Schooling underscores children's rights
The department of infrastructure development implements varied education infrastructure projects categorised according to the following programmes:
The Gauteng provincial government, through the Gauteng department of infrastructure development, rolled out and implemented the planning and construction of new schools across the province on behalf of the department of education.
The programme involved completion of nine schools. The design philosophy is premised on bridging the gap between the historical disparities in how functional, uniform and standardised educational facilities are. This means that pupils who go to school on the urban periphery will enjoy the same infrastructure benefits as those in affluent areas, thus restoring their dignity and human rights. The programme roll-out was based on a turnkey concept, underpinned by a prototype that is based on the requirements of the National Schools Infrastructure Norms and Standards policy.
New smart schools
The department is rolling out construction of 18 new schools in 2015/16. A total of 17 of the schools will be completed in the new financial year and one in the following year.
The new schools are based on the “smart schools” concept. The design takes into account the overwhelming demand for schooling space and, as a result, the developments are mega schools that can accommodate up to 1 200 pupils each. The design of the buildings incorporates several green features.
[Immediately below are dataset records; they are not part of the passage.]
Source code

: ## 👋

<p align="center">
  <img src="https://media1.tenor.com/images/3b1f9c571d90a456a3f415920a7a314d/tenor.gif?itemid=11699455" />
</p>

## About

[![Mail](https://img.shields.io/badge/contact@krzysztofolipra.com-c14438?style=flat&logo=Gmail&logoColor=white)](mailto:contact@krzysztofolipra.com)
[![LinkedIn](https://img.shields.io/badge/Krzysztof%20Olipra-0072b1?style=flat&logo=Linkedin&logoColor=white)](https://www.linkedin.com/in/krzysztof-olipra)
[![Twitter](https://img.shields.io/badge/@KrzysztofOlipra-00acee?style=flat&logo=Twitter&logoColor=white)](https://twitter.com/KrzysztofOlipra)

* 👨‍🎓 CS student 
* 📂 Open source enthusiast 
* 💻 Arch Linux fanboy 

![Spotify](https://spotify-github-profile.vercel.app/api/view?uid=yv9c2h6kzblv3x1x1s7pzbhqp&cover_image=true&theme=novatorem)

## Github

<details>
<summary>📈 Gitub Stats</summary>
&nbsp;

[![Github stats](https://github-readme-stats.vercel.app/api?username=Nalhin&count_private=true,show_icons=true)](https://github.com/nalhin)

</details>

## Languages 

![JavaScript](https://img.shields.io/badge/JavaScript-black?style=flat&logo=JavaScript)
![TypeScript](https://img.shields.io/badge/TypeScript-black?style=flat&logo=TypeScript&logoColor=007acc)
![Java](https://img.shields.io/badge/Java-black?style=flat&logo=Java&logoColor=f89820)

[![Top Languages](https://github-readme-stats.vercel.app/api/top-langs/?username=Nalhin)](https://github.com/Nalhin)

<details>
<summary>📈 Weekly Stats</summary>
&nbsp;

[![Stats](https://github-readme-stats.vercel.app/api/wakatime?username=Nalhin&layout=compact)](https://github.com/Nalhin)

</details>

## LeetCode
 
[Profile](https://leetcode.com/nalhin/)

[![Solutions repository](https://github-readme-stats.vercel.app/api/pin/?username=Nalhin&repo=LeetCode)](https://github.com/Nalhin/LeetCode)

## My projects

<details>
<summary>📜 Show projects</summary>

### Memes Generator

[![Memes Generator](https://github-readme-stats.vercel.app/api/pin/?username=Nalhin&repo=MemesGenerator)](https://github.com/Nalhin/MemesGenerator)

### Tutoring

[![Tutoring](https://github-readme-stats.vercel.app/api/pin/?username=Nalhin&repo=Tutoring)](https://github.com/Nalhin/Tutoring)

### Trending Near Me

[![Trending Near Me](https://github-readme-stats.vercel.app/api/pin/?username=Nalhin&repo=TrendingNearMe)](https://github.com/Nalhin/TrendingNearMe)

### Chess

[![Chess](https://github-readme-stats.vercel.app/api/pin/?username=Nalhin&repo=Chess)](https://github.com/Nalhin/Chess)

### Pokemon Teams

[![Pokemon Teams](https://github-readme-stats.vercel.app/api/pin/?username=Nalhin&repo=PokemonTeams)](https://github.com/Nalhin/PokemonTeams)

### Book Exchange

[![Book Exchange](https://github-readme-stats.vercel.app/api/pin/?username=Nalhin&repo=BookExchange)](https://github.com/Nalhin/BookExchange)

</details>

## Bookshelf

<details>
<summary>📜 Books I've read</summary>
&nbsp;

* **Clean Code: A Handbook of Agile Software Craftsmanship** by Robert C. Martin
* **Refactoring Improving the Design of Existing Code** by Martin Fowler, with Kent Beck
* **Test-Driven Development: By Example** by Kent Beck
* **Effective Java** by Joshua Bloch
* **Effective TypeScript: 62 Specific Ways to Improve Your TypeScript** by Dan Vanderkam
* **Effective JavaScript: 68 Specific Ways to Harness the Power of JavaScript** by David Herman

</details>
One example is Phomolong Primary School. The school houses pupils from Grade R to grade seven and offers the entire basic leaning environment. It consists of an Intermediate Classrooms Block consisting of nine classrooms, a Grade R Classrooms Block consisting in three classrooms, a Foundation Phase Classrooms Block consisting of eight classrooms and a Senior Phase Grade 7 Classrooms Block consisting of six classrooms. Other features include a library, laboratories, kitchen and administration block, a guard house, a refuse yard, parking and paving, walkways and yard walls, a steel palisade fence, a soccer field and paved netball, basketball and tennis courts.
Construction began in October 2012 with an original completion date of June 2013, but the project was delayed for 21 months for a variety of reasons beyond the contractual regimen. This delay also resulted in some escalation of costs. Originally, the school was budgeted at R38.9-million but it eventually cost R46.7-million. However, it contributed significantly in the local economy with the creation of about 140 jobs, and it employed local sub-contractors who did ceiling, painting and electrical work.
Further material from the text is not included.